Tuesday's New York Times led with the Supreme Court ruling, by a vote of 6-3, to uphold an Indiana law, favored by conservatives, requiring voters to show photo identification at the polls. Huffy Supreme Court reporter Linda Greenhouse called it a "splintered decision," apparently code for close decisions she doesn't approve of. (See here for more journalistic "splintering.")
Update: Greenhouse responds (see below fold):
You seem to be having semantic difficulty. A splintered decision is one in which there are not five members of the court willing to sign onto a majority opinion -- e.g. the Indiana voter ID case. This happens these days only when conservatives are controlling the decision, because if the liberals splinter, there are not enough of them to start with, and they simply lose the case. Get it?

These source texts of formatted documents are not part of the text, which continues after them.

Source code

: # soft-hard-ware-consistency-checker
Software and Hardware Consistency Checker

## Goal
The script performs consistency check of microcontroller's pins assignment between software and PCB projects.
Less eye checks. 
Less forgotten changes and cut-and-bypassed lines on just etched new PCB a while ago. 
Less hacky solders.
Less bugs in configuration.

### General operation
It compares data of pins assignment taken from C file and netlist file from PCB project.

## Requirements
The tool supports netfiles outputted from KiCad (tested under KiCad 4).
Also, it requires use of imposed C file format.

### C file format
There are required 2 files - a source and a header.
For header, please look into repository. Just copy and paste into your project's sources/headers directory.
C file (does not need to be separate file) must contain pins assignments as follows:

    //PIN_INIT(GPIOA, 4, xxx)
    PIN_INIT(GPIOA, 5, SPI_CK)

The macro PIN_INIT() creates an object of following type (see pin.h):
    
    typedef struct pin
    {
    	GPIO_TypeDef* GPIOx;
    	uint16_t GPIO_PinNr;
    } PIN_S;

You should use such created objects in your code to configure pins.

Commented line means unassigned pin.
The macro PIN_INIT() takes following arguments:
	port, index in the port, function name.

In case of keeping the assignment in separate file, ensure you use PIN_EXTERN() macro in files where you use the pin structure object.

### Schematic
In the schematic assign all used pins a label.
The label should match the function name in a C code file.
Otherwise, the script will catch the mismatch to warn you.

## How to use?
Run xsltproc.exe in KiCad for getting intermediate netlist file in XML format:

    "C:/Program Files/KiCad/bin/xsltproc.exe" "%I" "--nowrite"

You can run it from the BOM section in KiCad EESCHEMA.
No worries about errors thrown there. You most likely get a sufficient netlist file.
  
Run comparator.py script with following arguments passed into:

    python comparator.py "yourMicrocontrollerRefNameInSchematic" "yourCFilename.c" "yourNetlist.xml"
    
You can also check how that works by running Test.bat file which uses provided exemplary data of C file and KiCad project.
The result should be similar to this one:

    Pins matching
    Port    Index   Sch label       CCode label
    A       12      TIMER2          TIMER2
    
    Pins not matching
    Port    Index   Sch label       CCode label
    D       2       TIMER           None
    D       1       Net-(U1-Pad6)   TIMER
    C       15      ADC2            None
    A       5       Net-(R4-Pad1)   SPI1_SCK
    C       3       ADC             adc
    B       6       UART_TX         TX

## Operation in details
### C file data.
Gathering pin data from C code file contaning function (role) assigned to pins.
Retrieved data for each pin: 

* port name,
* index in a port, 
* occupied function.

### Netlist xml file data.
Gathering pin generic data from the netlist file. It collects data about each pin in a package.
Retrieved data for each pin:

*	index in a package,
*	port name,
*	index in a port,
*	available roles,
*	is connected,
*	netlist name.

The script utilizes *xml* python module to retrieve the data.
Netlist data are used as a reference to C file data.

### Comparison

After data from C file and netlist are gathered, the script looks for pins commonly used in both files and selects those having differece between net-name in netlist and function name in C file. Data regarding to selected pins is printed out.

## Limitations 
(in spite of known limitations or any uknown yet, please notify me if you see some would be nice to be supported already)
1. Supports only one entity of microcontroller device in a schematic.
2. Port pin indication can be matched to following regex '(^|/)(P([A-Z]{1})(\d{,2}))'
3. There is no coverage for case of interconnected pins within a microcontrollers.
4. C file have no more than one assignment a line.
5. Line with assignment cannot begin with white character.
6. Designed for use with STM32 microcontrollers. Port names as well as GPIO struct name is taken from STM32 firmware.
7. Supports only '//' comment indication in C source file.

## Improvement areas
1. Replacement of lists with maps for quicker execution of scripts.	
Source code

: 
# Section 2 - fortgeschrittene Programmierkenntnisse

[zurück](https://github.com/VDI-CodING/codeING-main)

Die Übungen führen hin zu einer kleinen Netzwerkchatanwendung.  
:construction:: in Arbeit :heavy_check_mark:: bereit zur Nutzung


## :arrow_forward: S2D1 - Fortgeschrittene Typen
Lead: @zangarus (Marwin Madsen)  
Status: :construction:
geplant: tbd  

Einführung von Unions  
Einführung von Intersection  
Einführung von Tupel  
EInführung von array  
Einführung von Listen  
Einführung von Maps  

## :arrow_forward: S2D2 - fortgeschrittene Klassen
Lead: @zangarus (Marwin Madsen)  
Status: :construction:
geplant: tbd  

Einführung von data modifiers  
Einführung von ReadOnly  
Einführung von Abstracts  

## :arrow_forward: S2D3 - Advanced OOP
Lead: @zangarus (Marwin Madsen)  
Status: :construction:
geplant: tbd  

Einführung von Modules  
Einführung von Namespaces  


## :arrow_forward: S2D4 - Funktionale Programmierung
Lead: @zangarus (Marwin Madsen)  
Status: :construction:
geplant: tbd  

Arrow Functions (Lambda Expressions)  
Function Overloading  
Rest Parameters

From Greenhouse's Tuesday piece:
The Supreme Court upheld Indiana's voter identification law on Monday, concluding in a splintered decision that the challengers failed to prove that the law's photo ID requirement placed an unconstitutional burden on the right to vote.
The 6-to-3 ruling kept the door open to future lawsuits that provided more evidence. But this theoretical possibility was small comfort to the dissenters or to critics of voter ID laws, who predicted that a more likely outcome than successful lawsuits would be the spread of measures that would keep some legitimate would-be voters from the polls.
Voting experts said the ruling was likely to complicate election administration, leading to both more litigation and more legislation, at least in states with Republican legislative majorities, but would probably have a limited impact on this year's presidential voting.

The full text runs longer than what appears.